Directions for this task: Say how many lines in the material below contain the word "reddit", giving the number alone.

Record extracts:

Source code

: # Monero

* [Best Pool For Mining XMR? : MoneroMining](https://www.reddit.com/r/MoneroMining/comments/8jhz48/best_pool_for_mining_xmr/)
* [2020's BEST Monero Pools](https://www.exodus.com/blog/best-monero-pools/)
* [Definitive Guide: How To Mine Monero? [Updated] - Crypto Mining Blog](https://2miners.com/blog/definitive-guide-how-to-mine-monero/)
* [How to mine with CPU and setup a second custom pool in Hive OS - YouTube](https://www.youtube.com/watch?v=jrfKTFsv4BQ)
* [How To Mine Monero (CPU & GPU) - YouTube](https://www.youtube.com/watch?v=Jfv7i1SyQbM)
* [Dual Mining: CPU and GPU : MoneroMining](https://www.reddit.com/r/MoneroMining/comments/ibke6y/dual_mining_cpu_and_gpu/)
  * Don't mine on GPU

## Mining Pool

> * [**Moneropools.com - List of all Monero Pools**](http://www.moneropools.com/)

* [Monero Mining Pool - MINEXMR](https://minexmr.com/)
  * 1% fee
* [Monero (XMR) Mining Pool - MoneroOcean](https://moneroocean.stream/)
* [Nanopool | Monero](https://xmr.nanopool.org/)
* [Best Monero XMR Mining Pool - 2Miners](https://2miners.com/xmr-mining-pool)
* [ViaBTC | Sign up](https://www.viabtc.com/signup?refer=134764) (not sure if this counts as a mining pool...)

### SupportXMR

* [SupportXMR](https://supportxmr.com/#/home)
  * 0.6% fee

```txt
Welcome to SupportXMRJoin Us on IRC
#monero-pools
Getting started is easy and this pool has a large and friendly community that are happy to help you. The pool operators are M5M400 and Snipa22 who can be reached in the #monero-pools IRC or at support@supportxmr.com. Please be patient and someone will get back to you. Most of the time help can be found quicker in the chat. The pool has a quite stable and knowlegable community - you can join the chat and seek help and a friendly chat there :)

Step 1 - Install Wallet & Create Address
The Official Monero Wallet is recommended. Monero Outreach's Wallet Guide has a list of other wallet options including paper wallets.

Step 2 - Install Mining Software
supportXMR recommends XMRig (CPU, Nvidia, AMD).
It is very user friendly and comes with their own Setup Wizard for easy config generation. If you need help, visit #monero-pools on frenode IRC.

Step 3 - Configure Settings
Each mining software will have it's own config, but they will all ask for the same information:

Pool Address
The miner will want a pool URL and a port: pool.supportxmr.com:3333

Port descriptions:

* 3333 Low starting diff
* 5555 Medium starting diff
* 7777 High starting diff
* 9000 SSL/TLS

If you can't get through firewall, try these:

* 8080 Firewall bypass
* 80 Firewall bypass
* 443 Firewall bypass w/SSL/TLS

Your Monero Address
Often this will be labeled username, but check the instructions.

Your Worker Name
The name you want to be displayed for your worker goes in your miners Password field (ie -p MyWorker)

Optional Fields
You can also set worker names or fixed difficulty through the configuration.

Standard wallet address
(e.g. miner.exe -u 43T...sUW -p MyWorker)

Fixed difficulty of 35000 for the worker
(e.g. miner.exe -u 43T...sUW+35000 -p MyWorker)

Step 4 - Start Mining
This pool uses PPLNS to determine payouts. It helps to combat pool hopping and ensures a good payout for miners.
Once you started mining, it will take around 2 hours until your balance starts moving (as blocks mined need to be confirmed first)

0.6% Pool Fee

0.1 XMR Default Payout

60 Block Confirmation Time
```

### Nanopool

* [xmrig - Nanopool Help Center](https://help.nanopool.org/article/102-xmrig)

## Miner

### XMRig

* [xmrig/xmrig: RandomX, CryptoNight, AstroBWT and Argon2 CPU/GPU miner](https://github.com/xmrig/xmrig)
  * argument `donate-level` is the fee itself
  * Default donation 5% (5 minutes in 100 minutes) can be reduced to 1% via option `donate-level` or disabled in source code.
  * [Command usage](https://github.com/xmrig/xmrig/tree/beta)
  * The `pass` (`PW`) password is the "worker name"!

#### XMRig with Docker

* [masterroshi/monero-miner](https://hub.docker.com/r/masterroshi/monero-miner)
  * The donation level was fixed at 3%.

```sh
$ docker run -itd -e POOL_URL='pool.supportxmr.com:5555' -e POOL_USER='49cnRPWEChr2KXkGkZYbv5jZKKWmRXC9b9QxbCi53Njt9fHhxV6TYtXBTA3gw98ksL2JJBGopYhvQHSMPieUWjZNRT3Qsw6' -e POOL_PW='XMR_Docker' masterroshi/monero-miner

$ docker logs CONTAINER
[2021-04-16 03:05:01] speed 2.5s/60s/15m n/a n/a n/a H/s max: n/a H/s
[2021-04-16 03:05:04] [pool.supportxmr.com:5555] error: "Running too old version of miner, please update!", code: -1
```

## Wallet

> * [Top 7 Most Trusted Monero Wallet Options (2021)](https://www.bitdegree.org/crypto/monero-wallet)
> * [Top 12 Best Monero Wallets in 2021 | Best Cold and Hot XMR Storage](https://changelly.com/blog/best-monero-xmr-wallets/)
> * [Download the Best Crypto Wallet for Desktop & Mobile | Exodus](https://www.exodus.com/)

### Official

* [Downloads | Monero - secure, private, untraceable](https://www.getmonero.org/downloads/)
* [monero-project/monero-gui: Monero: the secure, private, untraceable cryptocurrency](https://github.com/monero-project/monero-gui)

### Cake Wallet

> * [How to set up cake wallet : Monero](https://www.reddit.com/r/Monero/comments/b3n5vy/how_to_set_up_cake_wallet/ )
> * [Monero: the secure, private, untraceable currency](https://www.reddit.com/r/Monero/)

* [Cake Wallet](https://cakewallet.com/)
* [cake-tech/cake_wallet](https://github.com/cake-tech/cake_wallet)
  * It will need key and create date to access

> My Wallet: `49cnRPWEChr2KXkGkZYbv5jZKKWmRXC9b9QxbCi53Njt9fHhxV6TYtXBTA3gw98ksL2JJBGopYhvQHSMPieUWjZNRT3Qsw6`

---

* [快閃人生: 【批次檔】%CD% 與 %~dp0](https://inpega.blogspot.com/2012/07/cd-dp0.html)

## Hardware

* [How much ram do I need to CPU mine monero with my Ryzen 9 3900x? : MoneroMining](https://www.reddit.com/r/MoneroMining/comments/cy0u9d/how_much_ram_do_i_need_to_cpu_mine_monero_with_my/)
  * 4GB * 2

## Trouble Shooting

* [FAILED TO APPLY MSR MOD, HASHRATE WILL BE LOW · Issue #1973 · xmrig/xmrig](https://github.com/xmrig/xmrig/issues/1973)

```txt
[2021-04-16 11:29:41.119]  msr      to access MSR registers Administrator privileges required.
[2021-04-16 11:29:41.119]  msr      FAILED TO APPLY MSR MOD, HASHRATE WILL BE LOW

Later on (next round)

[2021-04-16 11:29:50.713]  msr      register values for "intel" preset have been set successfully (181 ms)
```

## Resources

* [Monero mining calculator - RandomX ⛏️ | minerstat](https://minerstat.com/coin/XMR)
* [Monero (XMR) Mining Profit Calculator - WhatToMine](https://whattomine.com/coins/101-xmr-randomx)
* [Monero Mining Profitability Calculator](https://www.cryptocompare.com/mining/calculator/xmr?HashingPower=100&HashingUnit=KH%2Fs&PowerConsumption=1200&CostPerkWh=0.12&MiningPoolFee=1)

Answer section: 5